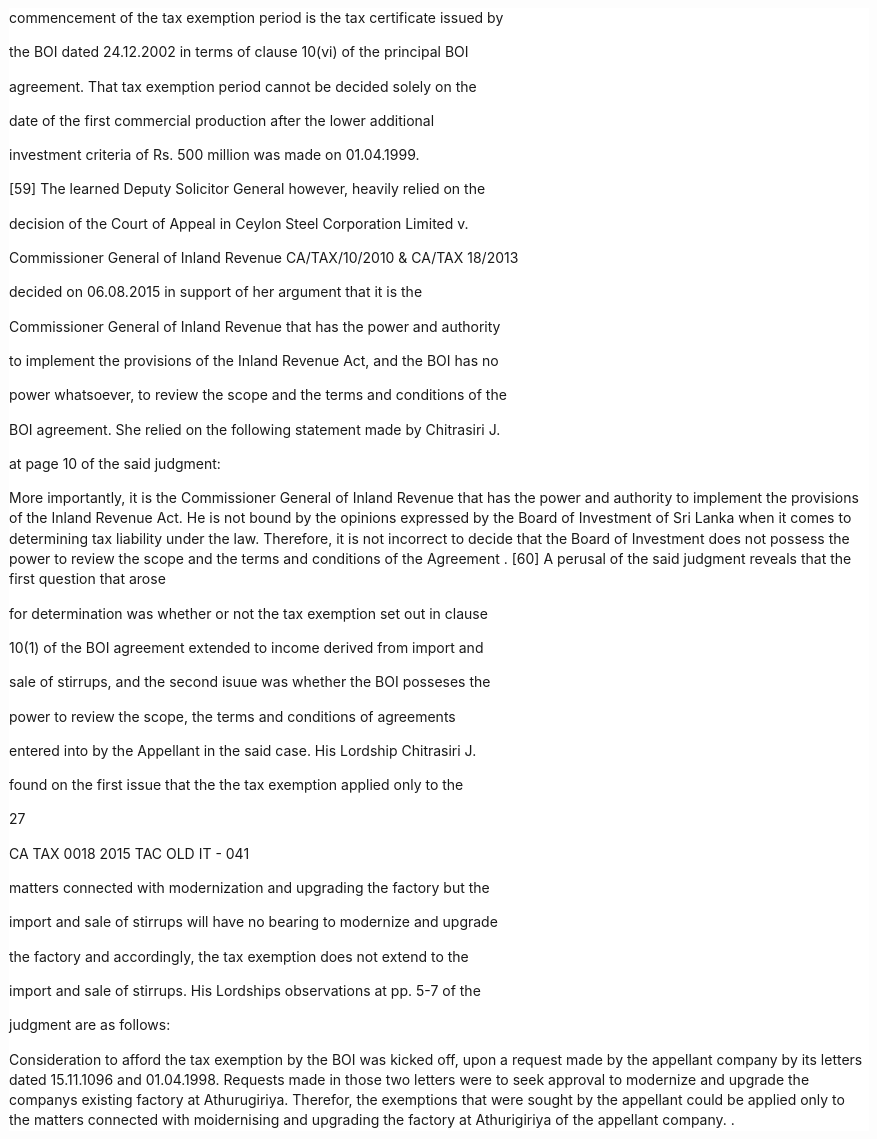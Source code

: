 commencement of the tax exemption period is the tax certificate issued by

the BOI dated 24.12.2002 in terms of clause 10(vi) of the principal BOI

agreement. That tax exemption period cannot be decided solely on the

date of the first commercial production after the lower additional

investment criteria of Rs. 500 million was made on 01.04.1999.

[59] The learned Deputy Solicitor General however, heavily relied on the

decision of the Court of Appeal in Ceylon Steel Corporation Limited v.

Commissioner General of Inland Revenue CA/TAX/10/2010 & CA/TAX 18/2013

decided on 06.08.2015 in support of her argument that it is the

Commissioner General of Inland Revenue that has the power and authority

to implement the provisions of the Inland Revenue Act, and the BOI has no

power whatsoever, to review the scope and the terms and conditions of the

BOI agreement. She relied on the following statement made by Chitrasiri J.

at page 10 of the said judgment:

More importantly, it is the Commissioner General of Inland Revenue that has the power and authority to implement the provisions of the Inland Revenue Act. He is not bound by the opinions expressed by the Board of Investment of Sri Lanka when it comes to determining tax liability under the law. Therefore, it is not incorrect to decide that the Board of Investment does not possess the power to review the scope and the terms and conditions of the Agreement . [60] A perusal of the said judgment reveals that the first question that arose

for determination was whether or not the tax exemption set out in clause

10(1) of the BOI agreement extended to income derived from import and

sale of stirrups, and the second isuue was whether the BOI posseses the

power to review the scope, the terms and conditions of agreements

entered into by the Appellant in the said case. His Lordship Chitrasiri J.

found on the first issue that the the tax exemption applied only to the

27

CA TAX 0018 2015 TAC OLD IT - 041

matters connected with modernization and upgrading the factory but the

import and sale of stirrups will have no bearing to modernize and upgrade

the factory and accordingly, the tax exemption does not extend to the

import and sale of stirrups. His Lordships observations at pp. 5-7 of the

judgment are as follows:

Consideration to afford the tax exemption by the BOI was kicked off, upon a request made by the appellant company by its letters dated 15.11.1096 and 01.04.1998. Requests made in those two letters were to seek approval to modernize and upgrade the companys existing factory at Athurugiriya. Therefor, the exemptions that were sought by the appellant could be applied only to the matters connected with moidernising and upgrading the factory at Athurigiriya of the appellant company. .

++++++++++

WHAT YOU HAVE TO DO :: Give back the material exactly as written, from its first line to the line that contains "at page 10 of", and leave out the pictures.

THE ANSWER ::
Source code

: commencement of the tax exemption period is the tax certificate issued by

the BOI dated 24.12.2002 in terms of clause 10(vi) of the principal BOI

agreement. That tax exemption period cannot be decided solely on the

date of the first commercial production after the lower additional

investment criteria of Rs. 500 million was made on 01.04.1999.

[59] The learned Deputy Solicitor General however, heavily relied on the

decision of the Court of Appeal in Ceylon Steel Corporation Limited v.

Commissioner General of Inland Revenue CA/TAX/10/2010 & CA/TAX 18/2013

decided on 06.08.2015 in support of her argument that it is the

Commissioner General of Inland Revenue that has the power and authority

to implement the provisions of the Inland Revenue Act, and the BOI has no

power whatsoever, to review the scope and the terms and conditions of the

BOI agreement. She relied on the following statement made by Chitrasiri J.

at page 10 of the said judgment:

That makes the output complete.